> [Records for the exercise]:

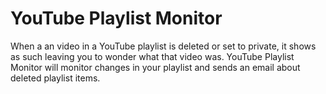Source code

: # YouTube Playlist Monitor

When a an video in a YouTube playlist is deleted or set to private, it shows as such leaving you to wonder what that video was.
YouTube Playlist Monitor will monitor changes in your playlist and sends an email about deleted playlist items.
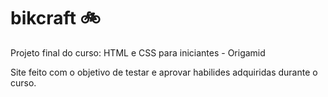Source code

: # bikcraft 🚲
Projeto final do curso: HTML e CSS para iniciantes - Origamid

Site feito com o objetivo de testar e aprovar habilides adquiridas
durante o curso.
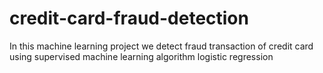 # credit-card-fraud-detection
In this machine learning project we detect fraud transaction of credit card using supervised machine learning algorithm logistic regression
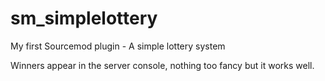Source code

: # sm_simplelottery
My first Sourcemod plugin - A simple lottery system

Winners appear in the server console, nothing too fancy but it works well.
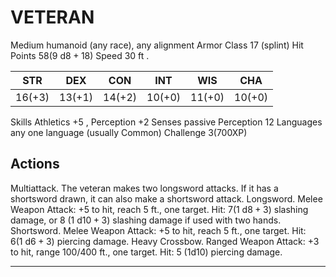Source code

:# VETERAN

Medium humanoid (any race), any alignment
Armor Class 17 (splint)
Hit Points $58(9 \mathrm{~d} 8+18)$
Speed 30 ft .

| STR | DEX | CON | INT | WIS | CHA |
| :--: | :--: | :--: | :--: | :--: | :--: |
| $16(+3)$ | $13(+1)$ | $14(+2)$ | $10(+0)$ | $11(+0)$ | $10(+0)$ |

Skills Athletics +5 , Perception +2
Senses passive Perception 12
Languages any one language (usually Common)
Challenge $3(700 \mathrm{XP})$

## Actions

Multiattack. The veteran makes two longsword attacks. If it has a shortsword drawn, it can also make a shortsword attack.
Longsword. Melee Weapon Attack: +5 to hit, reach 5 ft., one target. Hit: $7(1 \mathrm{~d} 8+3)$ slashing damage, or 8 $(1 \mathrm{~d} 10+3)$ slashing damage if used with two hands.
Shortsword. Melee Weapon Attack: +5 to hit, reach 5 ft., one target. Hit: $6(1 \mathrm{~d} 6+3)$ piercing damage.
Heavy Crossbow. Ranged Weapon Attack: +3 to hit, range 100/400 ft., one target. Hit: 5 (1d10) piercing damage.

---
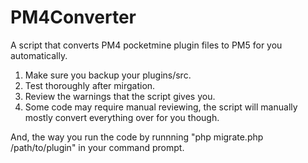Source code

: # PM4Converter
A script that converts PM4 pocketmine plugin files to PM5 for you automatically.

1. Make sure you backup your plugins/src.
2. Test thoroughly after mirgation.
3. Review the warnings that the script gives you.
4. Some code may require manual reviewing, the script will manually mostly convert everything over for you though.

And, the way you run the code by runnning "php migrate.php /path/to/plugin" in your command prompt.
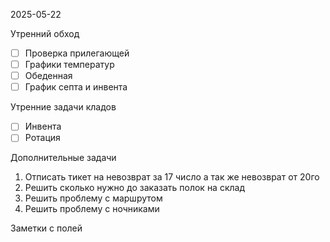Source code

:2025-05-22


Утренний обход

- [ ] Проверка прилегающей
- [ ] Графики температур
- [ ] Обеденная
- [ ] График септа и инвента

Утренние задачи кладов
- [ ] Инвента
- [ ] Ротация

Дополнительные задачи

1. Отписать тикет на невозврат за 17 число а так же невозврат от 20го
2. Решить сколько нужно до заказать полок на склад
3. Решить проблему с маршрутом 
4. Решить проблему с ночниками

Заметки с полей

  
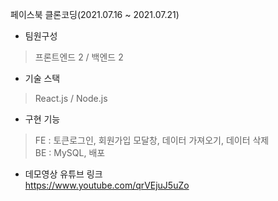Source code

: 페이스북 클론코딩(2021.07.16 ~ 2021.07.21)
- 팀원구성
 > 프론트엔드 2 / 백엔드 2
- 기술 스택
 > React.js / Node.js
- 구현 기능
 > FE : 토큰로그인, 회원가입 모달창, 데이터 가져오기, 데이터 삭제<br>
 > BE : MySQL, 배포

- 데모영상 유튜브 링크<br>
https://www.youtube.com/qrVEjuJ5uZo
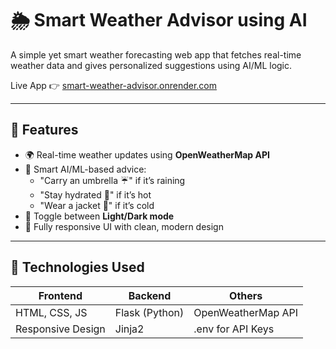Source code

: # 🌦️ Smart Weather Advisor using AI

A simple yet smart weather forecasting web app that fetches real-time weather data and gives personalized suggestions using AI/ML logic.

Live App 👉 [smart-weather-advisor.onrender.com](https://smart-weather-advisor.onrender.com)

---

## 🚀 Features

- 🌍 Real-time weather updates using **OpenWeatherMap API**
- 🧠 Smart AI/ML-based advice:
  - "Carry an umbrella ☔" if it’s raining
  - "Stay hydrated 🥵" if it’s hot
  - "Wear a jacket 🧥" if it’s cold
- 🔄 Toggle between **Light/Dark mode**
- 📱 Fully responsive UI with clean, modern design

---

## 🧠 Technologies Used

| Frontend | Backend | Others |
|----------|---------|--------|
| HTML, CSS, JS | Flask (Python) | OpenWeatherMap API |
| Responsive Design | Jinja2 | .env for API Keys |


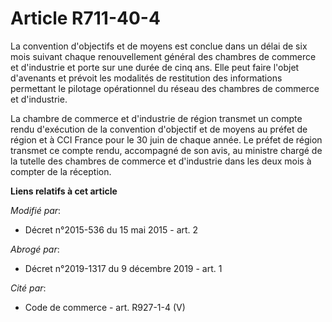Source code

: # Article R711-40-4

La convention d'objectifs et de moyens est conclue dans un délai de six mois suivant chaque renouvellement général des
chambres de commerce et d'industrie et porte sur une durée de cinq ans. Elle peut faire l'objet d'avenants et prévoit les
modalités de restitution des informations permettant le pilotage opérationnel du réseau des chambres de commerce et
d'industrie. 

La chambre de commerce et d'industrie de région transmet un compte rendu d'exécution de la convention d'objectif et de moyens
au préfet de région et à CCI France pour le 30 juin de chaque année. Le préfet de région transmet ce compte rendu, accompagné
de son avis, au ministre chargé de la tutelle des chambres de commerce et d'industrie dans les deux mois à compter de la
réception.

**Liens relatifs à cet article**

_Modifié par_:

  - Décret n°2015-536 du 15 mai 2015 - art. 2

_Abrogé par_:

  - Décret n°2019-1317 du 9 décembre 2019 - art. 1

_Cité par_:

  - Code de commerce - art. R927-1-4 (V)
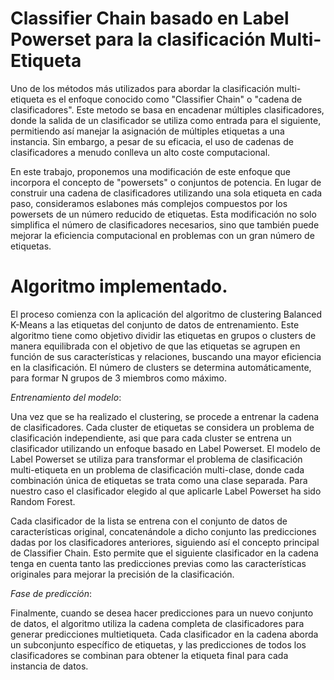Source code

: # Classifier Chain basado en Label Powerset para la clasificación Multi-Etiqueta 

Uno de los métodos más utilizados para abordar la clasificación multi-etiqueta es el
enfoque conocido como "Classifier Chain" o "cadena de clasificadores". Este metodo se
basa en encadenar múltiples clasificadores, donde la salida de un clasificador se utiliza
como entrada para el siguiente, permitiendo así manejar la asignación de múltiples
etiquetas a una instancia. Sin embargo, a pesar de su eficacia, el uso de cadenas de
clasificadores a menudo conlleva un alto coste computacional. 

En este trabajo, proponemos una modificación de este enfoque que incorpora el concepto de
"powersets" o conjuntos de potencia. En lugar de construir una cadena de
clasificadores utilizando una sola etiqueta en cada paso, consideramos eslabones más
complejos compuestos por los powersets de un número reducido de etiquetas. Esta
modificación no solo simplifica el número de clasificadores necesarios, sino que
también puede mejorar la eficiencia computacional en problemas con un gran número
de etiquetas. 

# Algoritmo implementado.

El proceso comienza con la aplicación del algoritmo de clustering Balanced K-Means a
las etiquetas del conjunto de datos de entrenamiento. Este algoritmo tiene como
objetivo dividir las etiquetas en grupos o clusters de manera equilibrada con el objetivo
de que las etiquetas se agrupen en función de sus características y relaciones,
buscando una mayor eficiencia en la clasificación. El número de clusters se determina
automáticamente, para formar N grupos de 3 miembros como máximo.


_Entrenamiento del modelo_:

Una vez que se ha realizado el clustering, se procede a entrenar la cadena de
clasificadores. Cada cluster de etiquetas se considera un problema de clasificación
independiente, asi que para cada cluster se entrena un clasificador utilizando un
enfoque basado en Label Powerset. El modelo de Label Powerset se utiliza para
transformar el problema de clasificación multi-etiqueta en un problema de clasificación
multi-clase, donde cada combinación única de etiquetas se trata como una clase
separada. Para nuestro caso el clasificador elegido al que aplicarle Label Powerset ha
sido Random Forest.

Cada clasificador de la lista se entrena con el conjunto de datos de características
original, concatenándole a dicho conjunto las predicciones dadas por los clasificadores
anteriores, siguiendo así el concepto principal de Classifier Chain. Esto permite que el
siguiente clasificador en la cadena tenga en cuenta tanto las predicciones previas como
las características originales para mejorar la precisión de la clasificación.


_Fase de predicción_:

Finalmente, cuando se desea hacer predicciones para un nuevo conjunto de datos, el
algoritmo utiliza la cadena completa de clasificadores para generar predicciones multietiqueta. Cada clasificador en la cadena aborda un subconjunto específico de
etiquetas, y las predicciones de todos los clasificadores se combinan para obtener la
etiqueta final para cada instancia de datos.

> [What to do]:
The response must repeat exactly the lines above from the one with "- [ ] График септа и инвента" through the one with "# Article R711-40-4", including both, and must contain no pictures and no other text.

> [Solution below]:
- [ ] График септа и инвента

Утренние задачи кладов
- [ ] Инвента
- [ ] Ротация

Дополнительные задачи

1. Отписать тикет на невозврат за 17 число а так же невозврат от 20го
2. Решить сколько нужно до заказать полок на склад
3. Решить проблему с маршрутом 
4. Решить проблему с ночниками

Заметки с полей

  
Source code

: 페이스북 클론코딩(2021.07.16 ~ 2021.07.21)
- 팀원구성
 > 프론트엔드 2 / 백엔드 2
- 기술 스택
 > React.js / Node.js
- 구현 기능
 > FE : 토큰로그인, 회원가입 모달창, 데이터 가져오기, 데이터 삭제<br>
 > BE : MySQL, 배포

- 데모영상 유튜브 링크<br>
https://www.youtube.com/qrVEjuJ5uZo
Source code

: # 🌦️ Smart Weather Advisor using AI

A simple yet smart weather forecasting web app that fetches real-time weather data and gives personalized suggestions using AI/ML logic.

Live App 👉 [smart-weather-advisor.onrender.com](https://smart-weather-advisor.onrender.com)

---

## 🚀 Features

- 🌍 Real-time weather updates using **OpenWeatherMap API**
- 🧠 Smart AI/ML-based advice:
  - "Carry an umbrella ☔" if it’s raining
  - "Stay hydrated 🥵" if it’s hot
  - "Wear a jacket 🧥" if it’s cold
- 🔄 Toggle between **Light/Dark mode**
- 📱 Fully responsive UI with clean, modern design

---

## 🧠 Technologies Used

| Frontend | Backend | Others |
|----------|---------|--------|
| HTML, CSS, JS | Flask (Python) | OpenWeatherMap API |
| Responsive Design | Jinja2 | .env for API Keys |


Source code

: # Article R711-40-4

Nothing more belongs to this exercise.